*YOUR INSTRUCTIONS*
Please, without any pictures, set down exactly the part of the listing below that opens with the line containing "Identity.features" and closes with the line containing "2K19 = #LENDARIAAAA</a></div>".

··· SUPPLIED MATERIAL

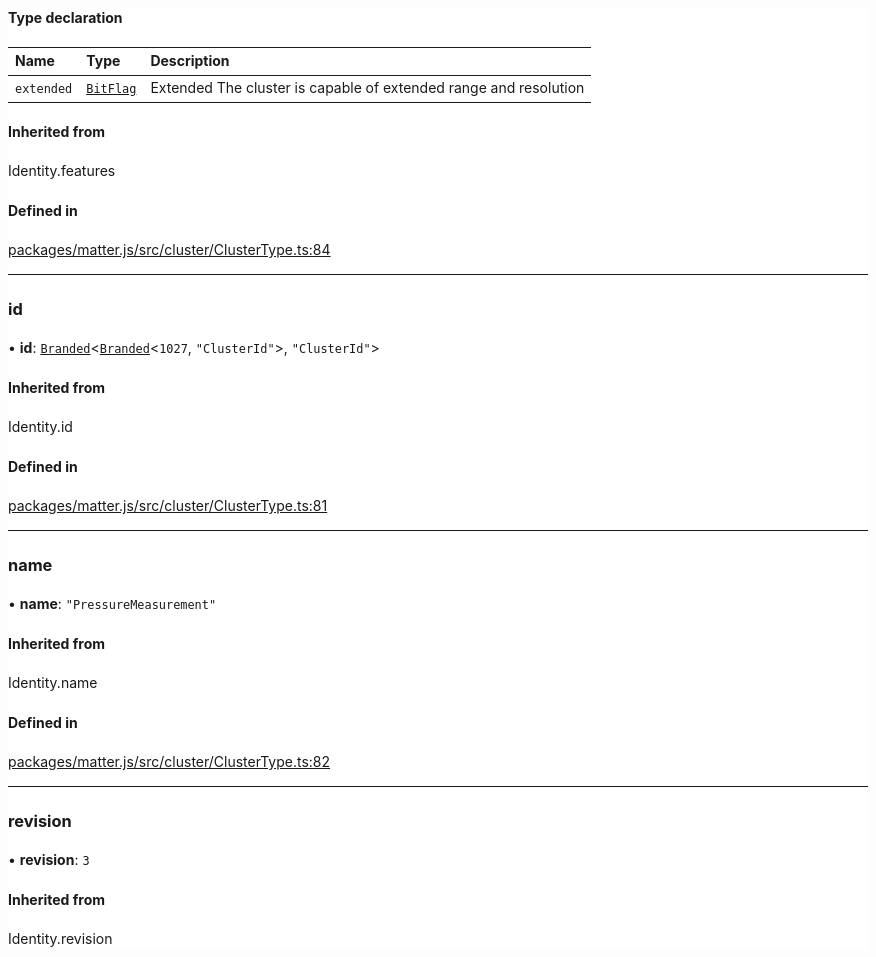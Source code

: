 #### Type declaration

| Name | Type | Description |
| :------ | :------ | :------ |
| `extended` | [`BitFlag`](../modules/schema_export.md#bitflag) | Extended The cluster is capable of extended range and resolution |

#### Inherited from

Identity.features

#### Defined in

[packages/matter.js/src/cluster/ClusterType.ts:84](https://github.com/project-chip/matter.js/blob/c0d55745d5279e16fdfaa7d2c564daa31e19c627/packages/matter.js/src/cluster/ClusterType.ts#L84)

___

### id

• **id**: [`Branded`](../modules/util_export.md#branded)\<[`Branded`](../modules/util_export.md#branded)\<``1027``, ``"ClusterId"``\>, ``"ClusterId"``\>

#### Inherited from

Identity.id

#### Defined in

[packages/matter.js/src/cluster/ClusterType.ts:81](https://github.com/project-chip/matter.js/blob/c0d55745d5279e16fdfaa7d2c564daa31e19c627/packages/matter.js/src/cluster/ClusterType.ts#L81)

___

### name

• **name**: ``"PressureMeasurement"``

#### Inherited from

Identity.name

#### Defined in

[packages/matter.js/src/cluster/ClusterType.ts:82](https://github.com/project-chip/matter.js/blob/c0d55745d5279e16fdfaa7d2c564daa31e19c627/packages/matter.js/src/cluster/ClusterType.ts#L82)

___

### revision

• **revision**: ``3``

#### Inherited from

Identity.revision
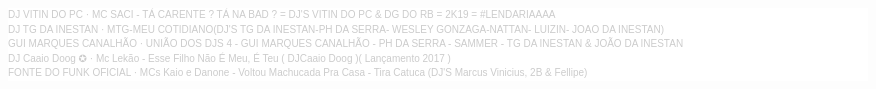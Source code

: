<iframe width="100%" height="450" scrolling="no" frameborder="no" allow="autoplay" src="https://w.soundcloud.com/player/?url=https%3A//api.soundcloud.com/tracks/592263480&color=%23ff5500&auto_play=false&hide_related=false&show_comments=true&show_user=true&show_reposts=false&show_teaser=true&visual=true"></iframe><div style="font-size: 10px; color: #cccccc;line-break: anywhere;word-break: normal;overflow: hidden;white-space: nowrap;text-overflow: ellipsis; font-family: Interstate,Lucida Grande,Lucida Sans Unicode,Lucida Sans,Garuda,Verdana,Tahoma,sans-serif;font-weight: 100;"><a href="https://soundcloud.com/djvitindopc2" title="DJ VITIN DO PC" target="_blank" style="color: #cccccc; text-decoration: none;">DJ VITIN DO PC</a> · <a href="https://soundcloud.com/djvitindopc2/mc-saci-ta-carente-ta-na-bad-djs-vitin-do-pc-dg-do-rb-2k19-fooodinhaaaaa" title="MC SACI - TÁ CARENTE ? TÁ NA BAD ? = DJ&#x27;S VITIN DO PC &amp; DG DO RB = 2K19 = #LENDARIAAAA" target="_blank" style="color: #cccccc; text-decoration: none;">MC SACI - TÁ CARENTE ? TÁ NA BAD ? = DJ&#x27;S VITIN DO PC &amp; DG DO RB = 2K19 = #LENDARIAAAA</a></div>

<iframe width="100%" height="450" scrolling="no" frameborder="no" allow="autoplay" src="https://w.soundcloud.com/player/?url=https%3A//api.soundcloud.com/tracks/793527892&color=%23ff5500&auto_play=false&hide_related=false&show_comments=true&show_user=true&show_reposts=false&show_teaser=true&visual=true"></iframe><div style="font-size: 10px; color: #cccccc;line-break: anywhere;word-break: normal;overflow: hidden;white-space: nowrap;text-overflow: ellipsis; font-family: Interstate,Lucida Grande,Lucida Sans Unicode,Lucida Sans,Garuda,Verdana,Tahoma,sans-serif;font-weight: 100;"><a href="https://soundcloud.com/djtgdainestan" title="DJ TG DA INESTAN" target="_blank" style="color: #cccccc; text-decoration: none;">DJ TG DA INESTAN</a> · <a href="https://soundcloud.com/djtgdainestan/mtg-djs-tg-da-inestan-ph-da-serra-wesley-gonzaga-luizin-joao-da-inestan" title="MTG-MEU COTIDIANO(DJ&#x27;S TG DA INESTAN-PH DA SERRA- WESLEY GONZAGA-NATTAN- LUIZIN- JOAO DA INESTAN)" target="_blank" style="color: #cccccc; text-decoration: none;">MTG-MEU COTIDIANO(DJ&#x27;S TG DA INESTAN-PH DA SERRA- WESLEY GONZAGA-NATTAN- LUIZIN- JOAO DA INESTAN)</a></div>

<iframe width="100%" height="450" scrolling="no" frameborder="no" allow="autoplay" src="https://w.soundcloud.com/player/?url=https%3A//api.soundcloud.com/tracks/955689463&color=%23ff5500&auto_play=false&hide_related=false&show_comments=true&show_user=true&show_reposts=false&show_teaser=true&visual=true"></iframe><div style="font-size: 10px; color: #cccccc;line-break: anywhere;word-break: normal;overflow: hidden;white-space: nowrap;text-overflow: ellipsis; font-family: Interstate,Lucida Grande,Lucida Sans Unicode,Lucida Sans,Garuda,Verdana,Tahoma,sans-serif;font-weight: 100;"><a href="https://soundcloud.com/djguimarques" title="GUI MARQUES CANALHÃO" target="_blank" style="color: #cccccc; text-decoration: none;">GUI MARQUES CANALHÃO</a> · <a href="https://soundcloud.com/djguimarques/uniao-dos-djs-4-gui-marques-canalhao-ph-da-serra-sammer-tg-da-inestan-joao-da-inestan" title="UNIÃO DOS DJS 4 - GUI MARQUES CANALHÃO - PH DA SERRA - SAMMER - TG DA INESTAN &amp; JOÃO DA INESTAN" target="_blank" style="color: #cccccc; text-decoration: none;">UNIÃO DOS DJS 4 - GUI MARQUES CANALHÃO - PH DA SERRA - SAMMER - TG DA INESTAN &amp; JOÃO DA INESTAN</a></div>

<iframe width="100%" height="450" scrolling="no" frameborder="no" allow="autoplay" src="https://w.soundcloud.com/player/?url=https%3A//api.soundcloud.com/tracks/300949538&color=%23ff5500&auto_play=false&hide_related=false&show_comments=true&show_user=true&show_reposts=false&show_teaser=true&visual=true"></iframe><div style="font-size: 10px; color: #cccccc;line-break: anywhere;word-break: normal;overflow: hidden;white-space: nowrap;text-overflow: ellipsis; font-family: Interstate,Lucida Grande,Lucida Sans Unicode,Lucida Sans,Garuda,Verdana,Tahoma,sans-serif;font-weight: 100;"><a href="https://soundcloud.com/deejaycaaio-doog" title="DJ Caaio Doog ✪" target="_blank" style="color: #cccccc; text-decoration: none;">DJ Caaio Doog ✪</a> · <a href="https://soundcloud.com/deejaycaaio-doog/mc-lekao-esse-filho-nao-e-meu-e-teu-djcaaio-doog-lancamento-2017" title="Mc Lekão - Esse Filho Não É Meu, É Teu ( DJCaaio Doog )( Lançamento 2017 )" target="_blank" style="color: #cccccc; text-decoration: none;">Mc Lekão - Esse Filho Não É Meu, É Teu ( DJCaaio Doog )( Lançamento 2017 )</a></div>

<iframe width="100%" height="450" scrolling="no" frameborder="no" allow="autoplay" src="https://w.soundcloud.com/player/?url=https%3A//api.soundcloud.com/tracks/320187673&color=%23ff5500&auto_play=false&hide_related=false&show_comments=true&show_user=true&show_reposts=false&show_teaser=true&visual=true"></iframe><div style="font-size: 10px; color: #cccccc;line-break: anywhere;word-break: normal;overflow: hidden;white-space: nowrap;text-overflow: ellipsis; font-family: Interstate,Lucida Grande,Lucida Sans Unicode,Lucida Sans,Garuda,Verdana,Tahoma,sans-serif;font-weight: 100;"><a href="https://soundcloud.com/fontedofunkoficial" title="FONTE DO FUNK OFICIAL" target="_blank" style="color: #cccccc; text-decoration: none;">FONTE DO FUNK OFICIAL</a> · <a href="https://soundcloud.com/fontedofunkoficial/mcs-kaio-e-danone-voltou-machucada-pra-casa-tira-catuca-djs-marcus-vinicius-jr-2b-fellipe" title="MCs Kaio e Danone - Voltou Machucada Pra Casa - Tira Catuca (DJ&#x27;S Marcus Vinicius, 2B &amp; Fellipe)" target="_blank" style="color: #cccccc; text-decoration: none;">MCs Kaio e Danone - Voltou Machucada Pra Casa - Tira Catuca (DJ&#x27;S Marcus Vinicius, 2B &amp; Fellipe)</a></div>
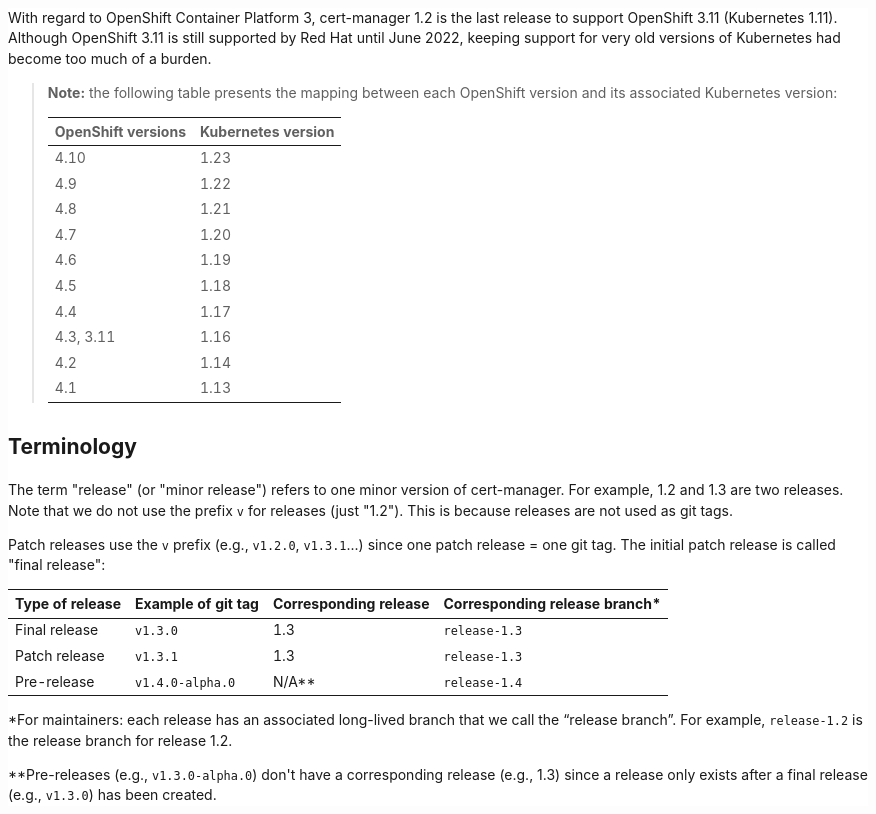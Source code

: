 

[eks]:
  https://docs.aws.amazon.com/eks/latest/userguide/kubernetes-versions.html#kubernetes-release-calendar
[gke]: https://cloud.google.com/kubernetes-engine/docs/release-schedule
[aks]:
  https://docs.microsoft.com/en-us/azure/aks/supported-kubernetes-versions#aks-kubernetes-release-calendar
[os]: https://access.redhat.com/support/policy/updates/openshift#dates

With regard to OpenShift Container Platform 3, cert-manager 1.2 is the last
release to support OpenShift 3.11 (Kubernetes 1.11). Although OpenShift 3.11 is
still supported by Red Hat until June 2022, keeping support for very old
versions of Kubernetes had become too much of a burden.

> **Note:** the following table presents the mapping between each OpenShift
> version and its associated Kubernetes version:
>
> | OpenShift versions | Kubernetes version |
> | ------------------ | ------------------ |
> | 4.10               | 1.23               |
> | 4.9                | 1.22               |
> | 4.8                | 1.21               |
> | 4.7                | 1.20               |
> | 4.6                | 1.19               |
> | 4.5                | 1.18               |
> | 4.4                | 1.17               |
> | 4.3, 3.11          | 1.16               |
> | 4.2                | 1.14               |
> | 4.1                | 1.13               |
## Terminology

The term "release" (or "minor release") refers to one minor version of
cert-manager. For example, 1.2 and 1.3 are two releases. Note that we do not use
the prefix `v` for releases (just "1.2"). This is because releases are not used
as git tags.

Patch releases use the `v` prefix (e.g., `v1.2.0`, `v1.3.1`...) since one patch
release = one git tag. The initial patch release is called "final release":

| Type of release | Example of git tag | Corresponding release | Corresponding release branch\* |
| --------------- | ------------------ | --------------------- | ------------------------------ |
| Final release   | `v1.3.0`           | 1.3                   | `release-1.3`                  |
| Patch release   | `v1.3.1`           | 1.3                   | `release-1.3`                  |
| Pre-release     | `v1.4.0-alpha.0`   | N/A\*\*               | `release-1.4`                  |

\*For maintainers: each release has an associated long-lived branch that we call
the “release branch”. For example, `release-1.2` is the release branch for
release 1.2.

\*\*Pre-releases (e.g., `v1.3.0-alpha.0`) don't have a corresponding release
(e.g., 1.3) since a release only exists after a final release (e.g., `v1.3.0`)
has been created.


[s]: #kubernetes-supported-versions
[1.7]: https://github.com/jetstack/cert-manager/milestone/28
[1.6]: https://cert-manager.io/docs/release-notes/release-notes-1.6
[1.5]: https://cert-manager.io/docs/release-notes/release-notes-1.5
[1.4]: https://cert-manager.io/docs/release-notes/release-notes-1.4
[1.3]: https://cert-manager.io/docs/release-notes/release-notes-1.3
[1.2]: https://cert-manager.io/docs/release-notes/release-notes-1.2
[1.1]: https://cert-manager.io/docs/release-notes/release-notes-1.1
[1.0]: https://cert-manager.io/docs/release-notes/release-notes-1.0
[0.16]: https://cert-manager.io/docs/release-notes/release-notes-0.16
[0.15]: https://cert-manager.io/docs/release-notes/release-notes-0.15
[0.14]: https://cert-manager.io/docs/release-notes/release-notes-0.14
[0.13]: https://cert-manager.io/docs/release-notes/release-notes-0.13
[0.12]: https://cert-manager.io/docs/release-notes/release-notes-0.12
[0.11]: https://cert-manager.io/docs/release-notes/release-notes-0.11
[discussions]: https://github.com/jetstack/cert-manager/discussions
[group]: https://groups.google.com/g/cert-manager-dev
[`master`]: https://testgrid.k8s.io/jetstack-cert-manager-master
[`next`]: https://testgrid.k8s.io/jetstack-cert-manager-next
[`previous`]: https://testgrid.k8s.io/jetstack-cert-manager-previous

······

*RESULT FOR THIS EXERCISE*
Identity.features

#### Defined in

[packages/matter.js/src/cluster/ClusterType.ts:84](https://github.com/project-chip/matter.js/blob/c0d55745d5279e16fdfaa7d2c564daa31e19c627/packages/matter.js/src/cluster/ClusterType.ts#L84)

___

### id

• **id**: [`Branded`](../modules/util_export.md#branded)\<[`Branded`](../modules/util_export.md#branded)\<``1027``, ``"ClusterId"``\>, ``"ClusterId"``\>

#### Inherited from

Identity.id

#### Defined in

[packages/matter.js/src/cluster/ClusterType.ts:81](https://github.com/project-chip/matter.js/blob/c0d55745d5279e16fdfaa7d2c564daa31e19c627/packages/matter.js/src/cluster/ClusterType.ts#L81)

___

### name

• **name**: ``"PressureMeasurement"``

#### Inherited from

Identity.name

#### Defined in

[packages/matter.js/src/cluster/ClusterType.ts:82](https://github.com/project-chip/matter.js/blob/c0d55745d5279e16fdfaa7d2c564daa31e19c627/packages/matter.js/src/cluster/ClusterType.ts#L82)

___

### revision

• **revision**: ``3``

#### Inherited from

Identity.revision
Source code

:<iframe width="100%" height="450" scrolling="no" frameborder="no" allow="autoplay" src="https://w.soundcloud.com/player/?url=https%3A//api.soundcloud.com/tracks/592263480&color=%23ff5500&auto_play=false&hide_related=false&show_comments=true&show_user=true&show_reposts=false&show_teaser=true&visual=true"></iframe><div style="font-size: 10px; color: #cccccc;line-break: anywhere;word-break: normal;overflow: hidden;white-space: nowrap;text-overflow: ellipsis; font-family: Interstate,Lucida Grande,Lucida Sans Unicode,Lucida Sans,Garuda,Verdana,Tahoma,sans-serif;font-weight: 100;"><a href="https://soundcloud.com/djvitindopc2" title="DJ VITIN DO PC" target="_blank" style="color: #cccccc; text-decoration: none;">DJ VITIN DO PC</a> · <a href="https://soundcloud.com/djvitindopc2/mc-saci-ta-carente-ta-na-bad-djs-vitin-do-pc-dg-do-rb-2k19-fooodinhaaaaa" title="MC SACI - TÁ CARENTE ? TÁ NA BAD ? = DJ&#x27;S VITIN DO PC &amp; DG DO RB = 2K19 = #LENDARIAAAA" target="_blank" style="color: #cccccc; text-decoration: none;">MC SACI - TÁ CARENTE ? TÁ NA BAD ? = DJ&#x27;S VITIN DO PC &amp; DG DO RB = 2K19 = #LENDARIAAAA</a></div>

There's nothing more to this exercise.